Leading building societies poured more gloom on the housing market yesterday when one said it was retreating from estate agency, another promised tougher action on those who could not pay mortgages, and a third said confidence was at a two-year low.
In a separate statement, Hambro Countrywide revealed a pounds 10m leap in losses from its 757-strong estate agency chain, which pushed the company to a half-year loss of almost pounds 6m. Hambro Countrywide passed its interim dividend and the shares fell 1.5p to 27p.
Bristol & West said it was closing 25 of its Hamptons estate agencies, putting 135 jobs at risk. Bradford & Bingley became one of the first mortgage lenders to acknowledge the cost of rising repossessions by more than doubling its half-year provisions against bad debts. The move ends a three-year trend when the number of repossessions fell.
Britannia Building Society added its own bad news with its latest homeowners' confidence monitor, which showed that 51 per cent of homeowners were "not confident at all" of a recovery in the housing market over the next 12 months, the gloomiest result since the survey began in 1993.
John Burke, chief executive of Bristol & West, said the society was considering the best way to rid itself of 25 unprofitable Hamptons branches, through either closure or sale. "We are in consultation with the staff at the moment. We are looking to redeploy as many of the 135 staff as possible within the group," he said.
Mr Burke insisted that the remaining 47 Hamptons branches were profitable. However, when asked whether he had considered withdrawing from estate agencies completely, as both Abbey National and Nationwide have done, he replied: "It has to be an option."
Bristol & West's pre-tax profit for the six months to 30 June 1995 rose pounds 1.3m to pounds 34.3m. Last time's figures were hit by the pounds 7m cost of closing other estate agency branches. The society bought Hamptons in 1990 from British & Commonwealth.
Rob Thomas, an analyst with UBS, said the closures were "probably a fairly welcome change for a society like them. They have to concentrate on their main business. I don't think in the long term they will regret it."
Colin Finch, deputy chairman of Hambro Countrywide, said the company made an pounds 8m trading loss in the first three months of this year, but had traded profitably in June and July.
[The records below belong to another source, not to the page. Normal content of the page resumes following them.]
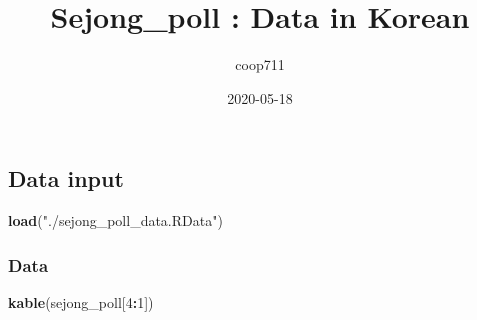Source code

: \documentclass[
]{article}
\title{Sejong\_poll : Data in Korean}
\author{coop711}
\date{2020-05-18}
\newenvironment{Shaded}{\begin{snugshade}}{\end{snugshade}}
\newcommand{\DecValTok}[1]{\textcolor[rgb]{0.00,0.00,0.81}{#1}}
\newcommand{\KeywordTok}[1]{\textcolor[rgb]{0.13,0.29,0.53}{\textbf{#1}}}
\newcommand{\NormalTok}[1]{#1}
\newcommand{\OperatorTok}[1]{\textcolor[rgb]{0.81,0.36,0.00}{\textbf{#1}}}
\newcommand{\StringTok}[1]{\textcolor[rgb]{0.31,0.60,0.02}{#1}}
\begin{document}
\maketitle

\hypertarget{data-input}{%
\subsection{Data input}\label{data-input}}

\begin{Shaded}
\begin{Highlighting}[]
\KeywordTok{load}\NormalTok{(}\StringTok{"./sejong\_poll\_data.RData"}\NormalTok{)}
\end{Highlighting}
\end{Shaded}

\hypertarget{data}{%
\subsubsection{Data}\label{data}}

\begin{Shaded}
\begin{Highlighting}[]
\KeywordTok{kable}\NormalTok{(sejong\_poll[}\DecValTok{4}\OperatorTok{:}\DecValTok{1}\NormalTok{])}
\end{Highlighting}
\end{Shaded}
\end{document}
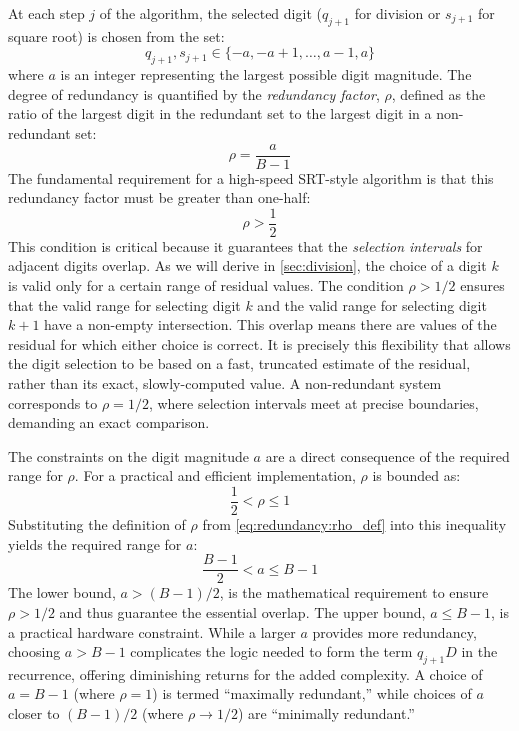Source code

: \documentclass{article}
\begin{document}
At each step $j$ of the algorithm, the selected digit ($q_{j+1}$ for division or $s_{j+1}$ for square root) is chosen from the set:
\begin{equation}
  \label{eq:redundancy:digit_set}
  q_{j+1}, s_{j+1} \in \{-a, -a+1, \dots, a-1, a\}
\end{equation}
where $a$ is an integer representing the largest possible digit magnitude.
The degree of redundancy is quantified by the \emph{redundancy factor}, $\rho$, defined as the ratio of the largest digit in the redundant set to the largest digit in a non-redundant set:
\begin{equation}
  \label{eq:redundancy:rho_def}
  \rho = \frac{a}{B-1}
\end{equation}
The fundamental requirement for a high-speed SRT-style algorithm is that this redundancy factor must be greater than one-half:
\begin{equation}
  \rho > \frac{1}{2}
\end{equation}
This condition is critical because it guarantees that the \emph{selection intervals} for adjacent digits overlap.
As we will derive in \cref{sec:division}, the choice of a digit $k$ is valid only for a certain range of residual values.
The condition $\rho > 1/2$ ensures that the valid range for selecting digit $k$ and the valid range for selecting digit $k+1$ have a non-empty intersection.
This overlap means there are values of the residual for which either choice is correct.
It is precisely this flexibility that allows the digit selection to be based on a fast, truncated estimate of the residual, rather than its exact, slowly-computed value.
A non-redundant system corresponds to $\rho = 1/2$, where selection intervals meet at precise boundaries, demanding an exact comparison.

The constraints on the digit magnitude $a$ are a direct consequence of the required range for $\rho$.
For a practical and efficient implementation, $\rho$ is bounded as:
\begin{equation}
  \label{eq:redundancy:rho_range}
  \frac{1}{2} < \rho \leq 1
\end{equation}
Substituting the definition of $\rho$ from \cref{eq:redundancy:rho_def} into this inequality yields the required range for $a$:
\begin{equation}
  \label{eq:redundancy:a_range}
  \frac{B-1}{2} < a \leq B-1
\end{equation}
The lower bound, $a > (B-1)/2$, is the mathematical requirement to ensure $\rho > 1/2$ and thus guarantee the essential overlap.
The upper bound, $a \leq B-1$, is a practical hardware constraint.
While a larger $a$ provides more redundancy, choosing $a > B-1$ complicates the logic needed to form the term $q_{j+1}D$ in the recurrence, offering diminishing returns for the added complexity.
A choice of $a = B-1$ (where $\rho = 1$) is termed ``maximally redundant,'' while choices of $a$ closer to $(B-1)/2$ (where $\rho \to 1/2$) are ``minimally redundant.''
\end{document}
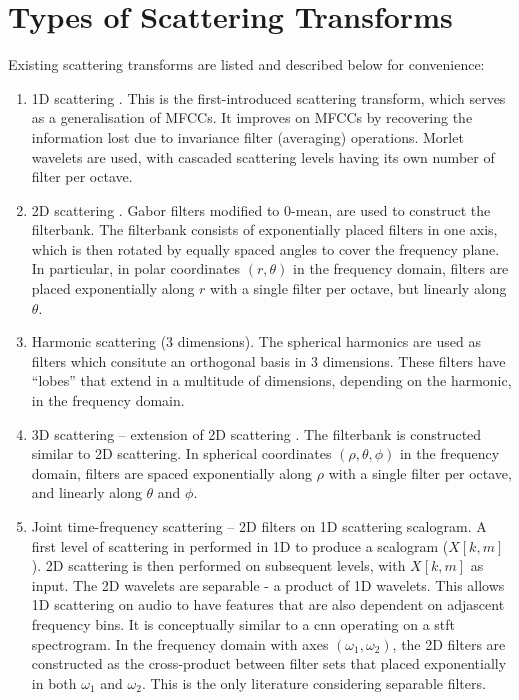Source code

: \section{Types of Scattering Transforms}
Existing scattering transforms are listed and described below for convenience:
\begin{enumerate}
    \item 1D scattering \citep{1dscattering1, ws}. This is the first-introduced scattering transform, which serves as a generalisation of MFCCs. It improves on MFCCs by recovering the information lost due to invariance filter (averaging) operations. Morlet wavelets are used, with cascaded scattering levels having its own number of filter per octave.
    \item 2D scattering \citep{2dscattering}. Gabor filters modified to 0-mean, are used to construct the filterbank. The filterbank consists of exponentially placed filters in one axis, which is then rotated by equally spaced angles to cover the frequency plane. In particular, in polar coordinates $(r, \theta)$ in the frequency domain, filters are placed exponentially along $r$ with a single filter per octave, but linearly along $\theta$.
    \item Harmonic scattering \citep{harmonicscattering} (3 dimensions). The spherical harmonics are used as filters which consitute an orthogonal basis in 3 dimensions. These filters have ``lobes'' that extend in a multitude of dimensions, depending on the harmonic, in the frequency domain.
    \item 3D scattering -- extension of 2D scattering \citep{3dscattering}. The filterbank is constructed similar to 2D scattering. In spherical coordinates $(\rho, \theta, \phi)$ in the frequency domain, filters are spaced exponentially along $\rho$ with a single filter per octave, and linearly along $\theta$ and $\phi$.
    \item Joint time-frequency \citep{ws_joint_tf,jointtfscattering2} scattering -- 2D filters on 1D scattering scalogram. A first level of scattering in performed in 1D to produce a scalogram ($X[k, m]$). 2D scattering is then performed on subsequent levels, with $X[k, m]$ as input. The 2D wavelets are separable - a product of 1D wavelets. This allows 1D scattering on audio to have features that are also dependent on adjascent frequency bins. It is conceptually similar to a \ac{cnn} operating on a \ac{stft} spectrogram. In the frequency domain with axes $(\omega_1, \omega_2)$, the 2D filters are constructed as the cross-product between filter sets that placed exponentially in both $\omega_1$ and $\omega_2$.
    This is the only literature considering separable filters.
\end{enumerate}

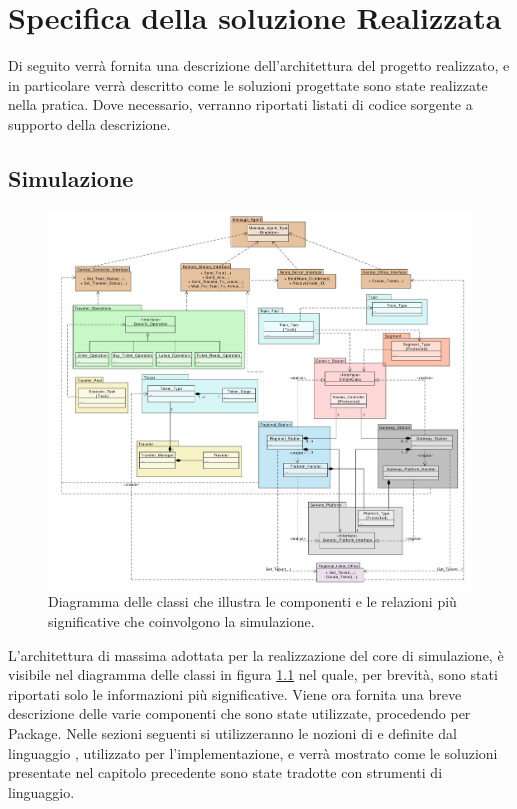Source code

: \newpage
\chapter {Specifica della soluzione Realizzata}

Di seguito verrà fornita una descrizione dell'architettura del progetto realizzato, e in particolare verrà descritto come le soluzioni progettate sono state realizzate nella pratica. Dove necessario, verranno riportati listati di codice sorgente a supporto della descrizione.

\section{Simulazione}

	\begin{figure}[htbp]
		\includegraphics[scale=0.39,trim= 100mm 0mm 0mm 0mm]{imgs/Simplified_Class_Diagram.pdf}
		\caption{\footnotesize{Diagramma delle classi che illustra le componenti e le relazioni più significative che coinvolgono la simulazione.}}
		\label{img:class_diagram}
	\end{figure}

L'architettura di massima adottata per la realizzazione del core di simulazione, è visibile nel diagramma delle classi in figura \ref{img:class_diagram} nel quale, per brevità, sono stati riportati solo le informazioni più significative.
	Viene ora fornita una breve descrizione delle varie componenti che sono state utilizzate, procedendo per Package. Nelle sezioni seguenti si utilizzeranno le nozioni di  e  definite dal linguaggio , utilizzato per l'implementazione, e verrà mostrato come le soluzioni presentate nel capitolo precedente sono state tradotte con strumenti di linguaggio.

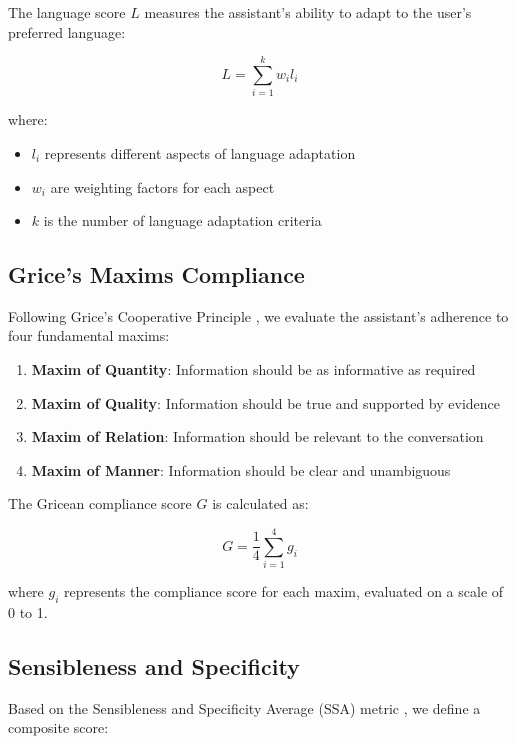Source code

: \documentclass[12pt]{article}
\begin{document}
The language score $L$ measures the assistant's ability to adapt to the user's preferred language:

\begin{equation}
    L = \sum_{i=1}^{k} w_i l_i
\end{equation}

where:
\begin{itemize}
    \item $l_i$ represents different aspects of language adaptation
    \item $w_i$ are weighting factors for each aspect
    \item $k$ is the number of language adaptation criteria
\end{itemize}

\subsection{Grice's Maxims Compliance}

Following Grice's Cooperative Principle \cite{grice1975logic}, we evaluate the assistant's adherence to four fundamental maxims:

\begin{enumerate}
    \item \textbf{Maxim of Quantity}: Information should be as informative as required
    \item \textbf{Maxim of Quality}: Information should be true and supported by evidence
    \item \textbf{Maxim of Relation}: Information should be relevant to the conversation
    \item \textbf{Maxim of Manner}: Information should be clear and unambiguous
\end{enumerate}

The Gricean compliance score $G$ is calculated as:

\begin{equation}
    G = \frac{1}{4}\sum_{i=1}^{4} g_i
\end{equation}

where $g_i$ represents the compliance score for each maxim, evaluated on a scale of 0 to 1.

\subsection{Sensibleness and Specificity}

Based on the Sensibleness and Specificity Average (SSA) metric \cite{adolphs2020evaluation}, we define a composite score:
\end{document}
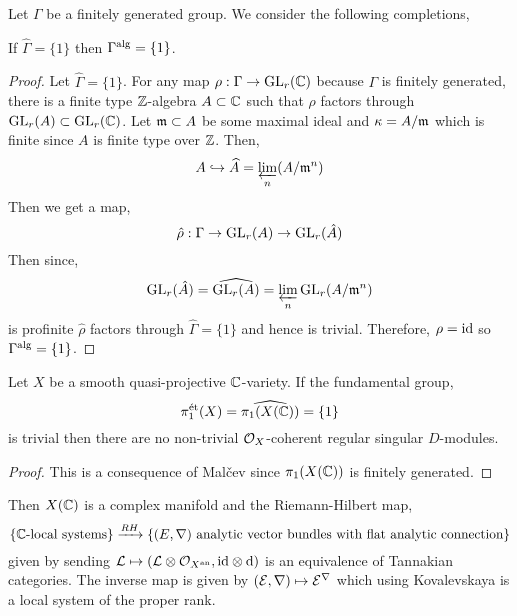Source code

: \documentclass[12pt]{article}
\begin{document}
Let $\Gamma$ be a finitely generated group. We consider the following completions,
\begin{center}
\end{center}

\begin{theorem}[Mal\v{c}ev, 1940]
If $\widehat{\Gamma} = \{ 1 \}$ then $\Gamma^{\mathrm{alg}} = \{ 1 \}$.
\end{theorem}

\begin{proof}
Let $\widehat{\Gamma} = \{ 1 \}$. For any map $\rho : \Gamma \to \mathrm{GL}_r(\mathbb{C})$ because $\Gamma$ is finitely generated, there is a finite type $\mathbb{Z}$-algebra $A \subset \mathbb{C}$ such that $\rho$ factors through $\mathrm{GL}_r(A) \subset \mathrm{GL}_r(\mathbb{C})$. Let $\mathfrak{m} \subset A$ be some maximal ideal and $\kappa = A / \mathfrak{m}$ which is finite since $A$ is finite type over $\mathbb{Z}$. Then,
\[ A \hookrightarrow \widehat{A} = \varprojlim_n (A / \mathfrak{m}^n) \]
Then we get a map,
\[ \hat{\rho} : \Gamma \to \mathrm{GL}_r(A) \to \mathrm{GL}_r(\hat{A}) \]
Then since,
\[ \mathrm{GL}_r(\hat{A}) = \widehat{\mathrm{GL}_r(A)} = \varprojlim_{n} \mathrm{GL}_r(A/\mathfrak{m}^n) \]
is profinite $\hat{\rho}$ factors through $\widehat{\Gamma} = \{ 1 \}$ and hence is trivial. Therefore, $\rho = \mathrm{id}$ so $\Gamma^{\mathrm{alg}} = \{ 1 \}$.  
\end{proof}

\begin{theorem}[Grothendieck]
Let $X$ be a smooth quasi-projective $\mathbb{C}$-variety. If the \etale fundamental group,
\[ \pi_1^{\text{\'{e}t}}(X) = \widehat{\pi_1(X(\mathbb{C}))} = \{ 1 \} \]
is trivial then there are no non-trivial $\mathcal{O}_{X}$-coherent regular singular $D$-modules.
\end{theorem}

\begin{proof}
This is a consequence of Mal\v{c}ev since $\pi_1(X(\mathbb{C}))$ is finitely generated. 
\end{proof}

\begin{rmk}
Then $X(\mathbb{C})$ is a complex manifold and the Riemann-Hilbert map,
\[ \{ \mathbb{C}\text{-local systems} \} \xrightarrow{RH} \{ (E, \nabla) \text{ analytic vector bundles with flat analytic connection} \} \]
given by sending $\mathcal{L} \mapsto (\mathcal{L} \otimes \mathcal{O}_{X^{\mathrm{an}}}, \mathrm{id} \otimes \mathrm{d})$ is an equivalence of Tannakian categories. The inverse map is given by $(\mathcal{E}, \nabla) \mapsto \mathcal{E}^{\nabla}$ which using Kovalevskaya is a local system of the proper rank.
\end{rmk}
\end{document}
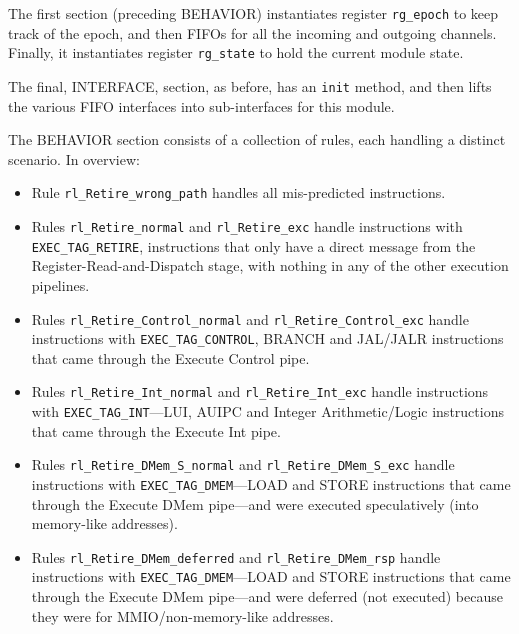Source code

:The first section (preceding BEHAVIOR) instantiates register
\verb|rg_epoch| to keep track of the epoch, and then FIFOs for all the
incoming and outgoing channels.  Finally, it instantiates register
\verb|rg_state| to hold the current module state.

The final, INTERFACE, section, as before, has an \verb|init| method,
and then lifts the various FIFO interfaces into sub-interfaces for
this module.

The BEHAVIOR section consists of a collection of rules, each handling
a distinct scenario.  In overview:

\begin{itemize}

  \item Rule \verb|rl_Retire_wrong_path| handles all mis-predicted
        instructions.

  \item Rules \verb|rl_Retire_normal| and \verb|rl_Retire_exc| handle
        instructions with \verb|EXEC_TAG_RETIRE|, {\ie} instructions
        that only have a direct message from the
        Register-Read-and-Dispatch stage, with nothing in any of the
        other execution pipelines.

  \item Rules \verb|rl_Retire_Control_normal| and
        \verb|rl_Retire_Control_exc| handle instructions with
        \verb|EXEC_TAG_CONTROL|, {\ie} BRANCH and JAL/JALR
        instructions that came through the Execute Control pipe.

  \item Rules \verb|rl_Retire_Int_normal| and \verb|rl_Retire_Int_exc|
        handle instructions with \verb|EXEC_TAG_INT|---LUI, AUIPC and
        Integer Arithmetic/Logic instructions that came through the
        Execute Int pipe.

  \item Rules \verb|rl_Retire_DMem_S_normal| and
        \verb|rl_Retire_DMem_S_exc| handle instructions with
        \verb|EXEC_TAG_DMEM|---LOAD and STORE instructions that came
        through the Execute DMem pipe---and were executed
        speculatively (into memory-like addresses).

  \item Rules \verb|rl_Retire_DMem_deferred| and
        \verb|rl_Retire_DMem_rsp| handle instructions with
        \verb|EXEC_TAG_DMEM|---LOAD and STORE instructions that came
        through the Execute DMem pipe---and were deferred (not
        executed) because they were for MMIO/non-memory-like addresses.

\end{itemize}

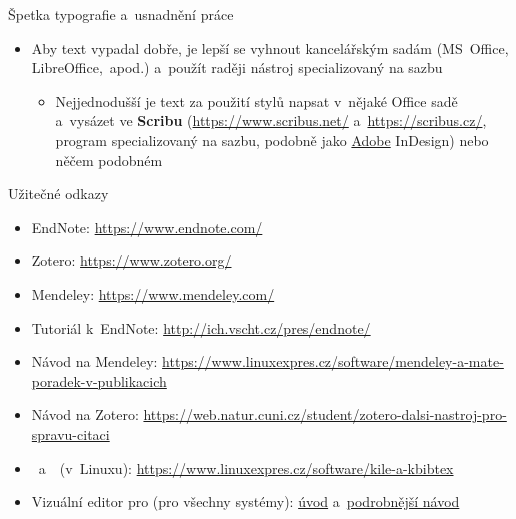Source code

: \documentclass[compress, ucs, xelatex, 11pt, xcolor=svgnames, aspectratio=169,
	hyperref={
		bookmarks=true,
		unicode=true,
		colorlinks=true,
		pdftitle={Citacni software},
		plainpages=false,
		pdfauthor={Vojtech Zeisek},
		pdfsubject={Kratky uvod do citacniho software},
		pdfcreator={XeLaTeX},
		pdfkeywords={citace, reference, software, literatura},
		linkcolor=Crimson, %
		anchorcolor=Magenta, %
		citecolor=Magenta, %
		filecolor=Magenta, %
		menucolor=Magenta, %
		urlcolor=DarkTurquoise, %
		pdftex},
	url={hyphens, lowtilde} %
	]{beamer}
\begin{document}
\begin{frame}[allowframebreaks]{Špetka typografie a~usnadnění práce}
\begin{itemize}
		\item Aby text vypadal dobře, je lepší se vyhnout kancelářským sadám (MS~Office, LibreOffice,~apod.) a~použít raději nástroj specializovaný na sazbu
			\begin{itemize}
				\item Nejjednodušší je text za použití stylů napsat v~nějaké Office sadě a~vysázet ve \textbf{Scribu} (\url{https://www.scribus.net/} a~\url{https://scribus.cz/}, program specializovaný na sazbu, podobně jako \href{https://www.natur.cuni.cz/fakulta/cit/podpora-uzivatelu/softwarove-licence/adobe}{Adobe} InDesign) nebo něčem podobném
			\end{itemize}
	\end{itemize}
\end{frame}

\begin{frame}{Užitečné odkazy}
	\begin{itemize}
		\item EndNote: \url{https://www.endnote.com/}
		\item Zotero: \url{https://www.zotero.org/}
		\item Mendeley: \url{https://www.mendeley.com/}
		\item Tutoriál k~EndNote: \url{http://ich.vscht.cz/pres/endnote/}
		\item Návod na Mendeley: \url{https://www.linuxexpres.cz/software/mendeley-a-mate-poradek-v-publikacich}
		\item Návod na Zotero: \url{https://web.natur.cuni.cz/student/zotero-dalsi-nastroj-pro-spravu-citaci}
		\item \BibTeX~a~\XeLaTeX~(v~Linuxu): \url{https://www.linuxexpres.cz/software/kile-a-kbibtex}
		\item Vizuální editor pro \XeLaTeX (pro všechny systémy): \href{https://www.linuxexpres.cz/software/textovy-editor-lyx-latex-pro-line}{úvod} a~\href{https://www.linuxexpres.cz/praxe/diplomka-lyx}{podrobnější návod}
	\end{itemize}
\end{frame}
\end{document}
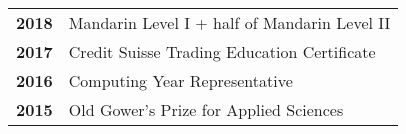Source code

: \documentclass[a4paper, 10pt, oneside]{article}
\begin{document}
\begin{center}
\begin{minipage}[t]{0.48\textwidth}
\begin{tabularx}{1\linewidth}{>{\raggedright\scshape}p{1cm}X}
\textbf{2018}    & Mandarin Level I + half of Mandarin Level II \\
\textbf{2017}    & Credit Suisse Trading Education Certificate \\
\textbf{2016}    & Computing Year Representative \\ 
\textbf{2015}    & Old Gower's Prize for Applied Sciences \\
\end{tabularx}

\end{minipage} %

\end{center}
\end{document}
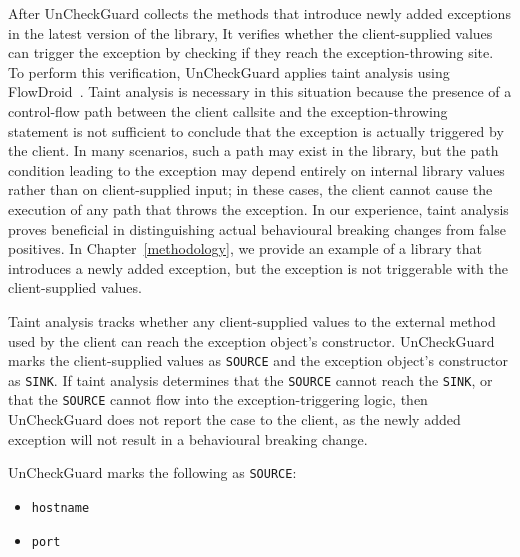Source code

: After UnCheckGuard collects the methods that introduce newly added exceptions in the latest version of the library, It verifies whether the client-supplied values can trigger the exception by checking if they reach the exception-throwing site. To perform this verification, UnCheckGuard applies taint analysis using FlowDroid~\cite{Arzt14:_flowdroid}. Taint analysis is necessary in this situation because the presence of a control-flow path between the client callsite and the exception-throwing statement is not sufficient to conclude that the exception is actually triggered by the client. In many scenarios, such a path may exist in the library, but the path condition leading to the exception may depend entirely on internal library values rather than on client-supplied input; in these cases, the client cannot cause the execution of any path that throws the exception. In our experience, taint analysis proves beneficial in distinguishing actual behavioural breaking changes from false positives. In Chapter~\ref{methodology}, we provide an example of a library that introduces a newly added exception, but the exception is not triggerable with the client-supplied values.



Taint analysis tracks whether any client-supplied values to the external method used by the client can reach the exception object's constructor. UnCheckGuard marks the client-supplied values as \texttt{SOURCE} and the exception object's constructor as \texttt{SINK}. If taint analysis determines that the \texttt{SOURCE} cannot reach the \texttt{SINK}, or that the \texttt{SOURCE} cannot flow into the exception-triggering logic, then UnCheckGuard does not report the case to the client, as the newly added exception will not result in a behavioural breaking change.

UnCheckGuard marks the following as \texttt{SOURCE}:
\begin{itemize}
  \item \texttt{hostname}
  \item \texttt{port}
\end{itemize}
He declined to speculate when the company, 52 per cent owned by Hambros Bank, might return to the black, but asserted that "we live to fight another day."
Mr Finch said Hambro had had problems integrating the 300 agencies it bought from Nationwide last November, in particular the need to motivate demoralised staff.
The deputy chairman said Hambro sold 31,136 houses in the half year to 30 June 1995 - a fall of 6.2 per cent compared with a reported drop of 15 per cent for the industry.
Christopher Sporborg, Hambro Countrywide's chairman, added that the housing market was weak "and in the short term, we foresee little market improvement. We are confident that in the medium term the investment we have made in expanding our network, which has affected our results in the first half, will be justified."
Phillip Gibbs, analyst at BZW, said this showed Hambro had "performed better than the industry average - but the industry continues to suffer a particularly sharp decline in volumes. There is a bit of a commission war going on out there."
Bradford & Bingley became one of the first to acknowledge the resurgence in repossessions yesterday by increasing its bad debt provisions from pounds 4.4m in the last half of 1994 to pounds 10.2m in the first six months of this year. This compared with pounds 8.4m for the first six months of 1994.
John Wriglesworth, senior manager at Bradford & Bingley, said: "Provisions are bumping along the bottom at the moment." He did not expect them to return to the very high levels of four years ago.
Britannia's survey of home owners' confidence showed that the number surveyed who were confident of a recovery remained flat at 40 per cent, against 39 per cent in February.